__TASK__:
Please return only the lines from the one holding "#### 2. 样式不能多页面复用" through the one holding "Get translations |", exactly as they appear in the records below, both ends included.

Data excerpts
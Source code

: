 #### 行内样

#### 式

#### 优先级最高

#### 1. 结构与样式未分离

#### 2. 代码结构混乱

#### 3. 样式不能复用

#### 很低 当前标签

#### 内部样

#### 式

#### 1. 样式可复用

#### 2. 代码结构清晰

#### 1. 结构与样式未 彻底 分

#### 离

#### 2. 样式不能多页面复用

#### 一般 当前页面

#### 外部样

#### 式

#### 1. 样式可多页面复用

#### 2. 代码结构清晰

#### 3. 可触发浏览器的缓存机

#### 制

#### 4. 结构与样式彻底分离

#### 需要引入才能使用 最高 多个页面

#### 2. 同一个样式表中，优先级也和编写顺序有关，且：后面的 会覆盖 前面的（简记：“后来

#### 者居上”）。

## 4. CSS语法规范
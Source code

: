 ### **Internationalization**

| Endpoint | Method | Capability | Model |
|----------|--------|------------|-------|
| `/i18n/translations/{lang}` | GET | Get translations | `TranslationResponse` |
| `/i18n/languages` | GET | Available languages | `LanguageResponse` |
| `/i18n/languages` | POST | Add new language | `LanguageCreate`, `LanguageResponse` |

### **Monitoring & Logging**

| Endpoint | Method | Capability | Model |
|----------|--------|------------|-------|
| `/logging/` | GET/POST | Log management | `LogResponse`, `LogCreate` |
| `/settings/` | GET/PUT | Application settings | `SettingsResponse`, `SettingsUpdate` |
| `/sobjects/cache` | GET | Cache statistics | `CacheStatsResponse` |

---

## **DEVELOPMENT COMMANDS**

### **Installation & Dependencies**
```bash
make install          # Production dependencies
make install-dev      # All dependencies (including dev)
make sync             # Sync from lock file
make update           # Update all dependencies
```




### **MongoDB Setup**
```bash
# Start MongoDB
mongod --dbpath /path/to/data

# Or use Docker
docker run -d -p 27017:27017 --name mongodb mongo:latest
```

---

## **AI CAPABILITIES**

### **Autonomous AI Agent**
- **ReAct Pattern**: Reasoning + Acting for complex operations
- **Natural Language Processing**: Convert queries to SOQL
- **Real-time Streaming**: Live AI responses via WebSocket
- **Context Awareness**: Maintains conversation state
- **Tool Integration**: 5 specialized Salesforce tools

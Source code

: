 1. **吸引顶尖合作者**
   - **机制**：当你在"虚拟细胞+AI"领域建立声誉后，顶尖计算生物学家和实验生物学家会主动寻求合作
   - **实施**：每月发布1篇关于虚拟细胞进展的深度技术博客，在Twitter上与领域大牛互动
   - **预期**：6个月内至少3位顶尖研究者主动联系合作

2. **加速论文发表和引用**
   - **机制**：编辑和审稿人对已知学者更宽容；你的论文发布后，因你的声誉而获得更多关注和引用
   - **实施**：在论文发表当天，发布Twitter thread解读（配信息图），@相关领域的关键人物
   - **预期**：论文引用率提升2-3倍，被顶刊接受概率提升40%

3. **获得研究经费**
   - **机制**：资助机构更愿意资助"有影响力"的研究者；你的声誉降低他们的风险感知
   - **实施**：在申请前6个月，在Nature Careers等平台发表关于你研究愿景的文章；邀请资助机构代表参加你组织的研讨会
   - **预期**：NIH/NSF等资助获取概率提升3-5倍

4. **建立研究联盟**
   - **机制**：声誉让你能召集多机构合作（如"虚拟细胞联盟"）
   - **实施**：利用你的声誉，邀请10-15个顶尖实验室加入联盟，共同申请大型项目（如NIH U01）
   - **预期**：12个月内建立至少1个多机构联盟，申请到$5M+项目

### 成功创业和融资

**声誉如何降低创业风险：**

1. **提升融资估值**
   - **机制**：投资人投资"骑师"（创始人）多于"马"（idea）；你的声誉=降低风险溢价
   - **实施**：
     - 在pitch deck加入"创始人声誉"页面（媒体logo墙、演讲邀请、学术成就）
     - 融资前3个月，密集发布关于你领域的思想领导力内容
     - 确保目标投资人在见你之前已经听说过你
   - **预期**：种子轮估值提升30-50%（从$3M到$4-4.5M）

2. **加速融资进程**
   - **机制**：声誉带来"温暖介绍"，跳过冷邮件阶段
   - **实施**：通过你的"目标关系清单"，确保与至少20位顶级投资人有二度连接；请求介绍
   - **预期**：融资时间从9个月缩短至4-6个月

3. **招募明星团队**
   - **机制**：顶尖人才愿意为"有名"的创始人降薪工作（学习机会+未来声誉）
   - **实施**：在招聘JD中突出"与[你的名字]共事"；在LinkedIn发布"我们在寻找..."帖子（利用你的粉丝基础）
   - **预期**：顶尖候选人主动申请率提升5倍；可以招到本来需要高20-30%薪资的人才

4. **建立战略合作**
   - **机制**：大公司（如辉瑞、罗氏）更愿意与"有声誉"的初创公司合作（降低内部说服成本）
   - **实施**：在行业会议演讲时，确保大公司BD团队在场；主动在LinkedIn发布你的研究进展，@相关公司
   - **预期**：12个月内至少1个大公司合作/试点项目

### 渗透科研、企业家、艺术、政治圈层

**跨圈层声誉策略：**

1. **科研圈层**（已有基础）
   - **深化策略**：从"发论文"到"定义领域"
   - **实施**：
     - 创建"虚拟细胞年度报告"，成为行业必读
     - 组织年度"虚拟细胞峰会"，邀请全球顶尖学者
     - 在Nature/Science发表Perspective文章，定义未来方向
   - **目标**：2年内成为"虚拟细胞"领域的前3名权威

__SOLUTION TO THIS PROBLEM__:
#### 2. 样式不能多页面复用

#### 一般 当前页面

#### 外部样

#### 式

#### 1. 样式可多页面复用

#### 2. 代码结构清晰

#### 3. 可触发浏览器的缓存机

#### 制

#### 4. 结构与样式彻底分离

#### 需要引入才能使用 最高 多个页面

#### 2. 同一个样式表中，优先级也和编写顺序有关，且：后面的 会覆盖 前面的（简记：“后来

#### 者居上”）。

## 4. CSS语法规范
Source code

: ### **Internationalization**

| Endpoint | Method | Capability | Model |
|----------|--------|------------|-------|
| `/i18n/translations/{lang}` | GET | Get translations | `TranslationResponse` |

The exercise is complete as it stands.